Seven looks away, for just a second, but it’s all the confirmation B’Elanna needs.

“I wanted to ask you something,” she says, turning away. Her lips are a deep crimson, the same colour as the blood that stained her uniform that day. “You defied my direct orders. Why?”

“I,” Seven freezes. She doesn’t have a good answer. The answer freezes on her tongue, cold and cloying and completely unable to be expressed. Of course she has her reasons for defying B’Elanna to save her life. She’s just not sure she can express them.

“Seven,” B’Elanna says. Her voice is unexpectedly gentle. “Why?”

“I have been Seven of Nine as long as I could remember,” Seven says slowly, trying to arrange her thoughts in coherent sentences. “When I was severed from the Borg, I lost that… that sense of community. The Collective.”

B’Elanna doesn’t say anything, just leans up against her desk and watches Seven with an arched eyebrow.
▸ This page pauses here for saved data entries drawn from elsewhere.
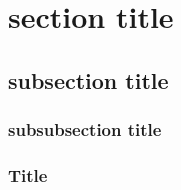 \documentclass{beamer}
\begin{document}
\section{section title}
\subsection{subsection title}
\subsubsection{subsubsection title}

\begin{frame}
\frametitle{Title}

\end{frame}
\end{document}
She nods for Seven to go on.

“Without the Collective I felt… aimless. I lost… everything. Then with you, I found something again. It was not the same thing. But it was a connection… and I needed… wanted… a connection.”
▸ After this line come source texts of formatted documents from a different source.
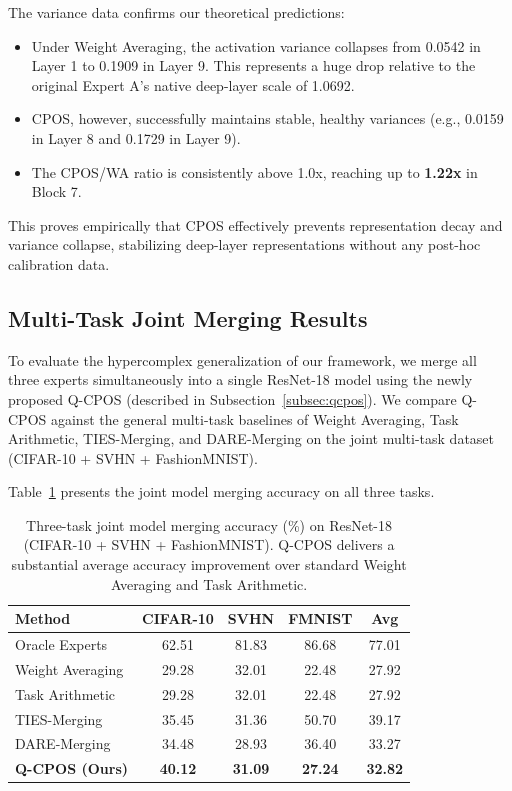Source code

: \documentclass{article}
\theoremstyle{plain}
\theoremstyle{definition}
\theoremstyle{remark}
\begin{document}
The variance data confirms our theoretical predictions:
\begin{itemize}
\item Under Weight Averaging, the activation variance collapses from 0.0542 in Layer 1 to 0.1909 in Layer 9. This represents a huge drop relative to the original Expert A's native deep-layer scale of 1.0692.
\item CPOS, however, successfully maintains stable, healthy variances (e.g., 0.0159 in Layer 8 and 0.1729 in Layer 9).
\item The CPOS/WA ratio is consistently above 1.0x, reaching up to \textbf{1.22x} in Block 7.
\end{itemize}
This proves empirically that CPOS effectively prevents representation decay and variance collapse, stabilizing deep-layer representations without any post-hoc calibration data.

\subsection{Multi-Task Joint Merging Results}
\label{subsec:multitask_results}
To evaluate the hypercomplex generalization of our framework, we merge all three experts simultaneously into a single ResNet-18 model using the newly proposed Q-CPOS (described in Subsection~\ref{subsec:qcpos}). We compare Q-CPOS against the general multi-task baselines of Weight Averaging, Task Arithmetic, TIES-Merging, and DARE-Merging on the joint multi-task dataset (CIFAR-10 + SVHN + FashionMNIST).

Table~\ref{tab:three_task_results} presents the joint model merging accuracy on all three tasks.

\begin{table}[h]
\caption{Three-task joint model merging accuracy (\%) on ResNet-18 (CIFAR-10 + SVHN + FashionMNIST). Q-CPOS delivers a substantial average accuracy improvement over standard Weight Averaging and Task Arithmetic.}
\label{tab:three_task_results}
\begin{center}
\begin{small}
\begin{sc}
\begin{tabular}{lcccc}
\toprule
Method & CIFAR-10 & SVHN & FMNIST & Avg \\
\midrule
Oracle Experts & 62.51 & 81.83 & 86.68 & 77.01 \\
\midrule
Weight Averaging & 29.28 & 32.01 & 22.48 & 27.92 \\
Task Arithmetic & 29.28 & 32.01 & 22.48 & 27.92 \\
TIES-Merging & 35.45 & 31.36 & 50.70 & 39.17 \\
DARE-Merging & 34.48 & 28.93 & 36.40 & 33.27 \\
\midrule
\textbf{Q-CPOS (Ours)} & \textbf{40.12} & \textbf{31.09} & \textbf{27.24} & \textbf{32.82} \\
\bottomrule
\end{tabular}
\end{sc}
\end{small}
\end{center}
\end{table}
\end{document}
“You’re not answering my question,” B’Elanna says.

Seven swallows. “I saved you because I have come to care for you, B’Elanna.”

B’Elanna doesn’t seem to remember what she said in Sickbay, or anything after her injuries. Seven supposes that is a good thing. Still, she cannot help herself but to say, “QaparHa'qu', B’Elanna Torres.”

B’Elanna’s eyes widen. “Seven-”

“I understand if it is not reciprocated,” Seven says. She nods her head, as though making up her mind. “I will leave.”

“Seven!” B’Elanna’s hand grasps hers, and Seven glances back, a loose strand of blonde hair falling into her eyes. B’Elanna pulls her close and brushes it off her face, cupping her cheek in one hand.

Seven doesn’t know what to think.

“I love you too,” she says, and then, on her tiptoes, she presses a kiss to Seven’s lips and stains them red again. This time, however, it is with lipstick and not blood, and Seven finds the sensation almost… pleasant.

She pulls back after a moment, looking down at B’Elanna’s warm brown eyes. She wants to do that again. She wants to do it over and over again, every day, for as long as she flies through the stars.

“Lieutenant Torres,” she says. “B’Elanna. May I kiss you?”

“I thought you’d never ask,” B’Elanna replies, pulling her into a close embrace. Their lips meet, mouths crash together, and Seven finds herself relaxing into B’Elanna’s arms, no longer so rigid and set in her ways.

B’Elanna tastes like leola root and cinnamon, and Seven finds her hands wandering B’Elanna’s waist, her hips, sliding up her tank top and feeling the smooth skin underneath. Where there should be a mess of scarring, the Doctor has left B’Elanna with flawless, perfect skin.

Like it never happened.

Seven’s combadge chirps once again and this time it is Captain Janeway’s voice she hears.

“Seven. You’re needed in Engineering. Bring Torres if you know where she is.”

Something in Janeway’s voice tells both women that she knows exactly where they are and what they’re doing.

“Affirmative, Captain,” Seven says. She looks down at B’Elanna and feels her lips twitch upwards, almost into a smile. “Shall we pursue this endeavour later?”

“I would like nothing more,” B’Elanna replies, pulling on her uniform shirt. “Let’s get going. I hate to leave the captain waiting.”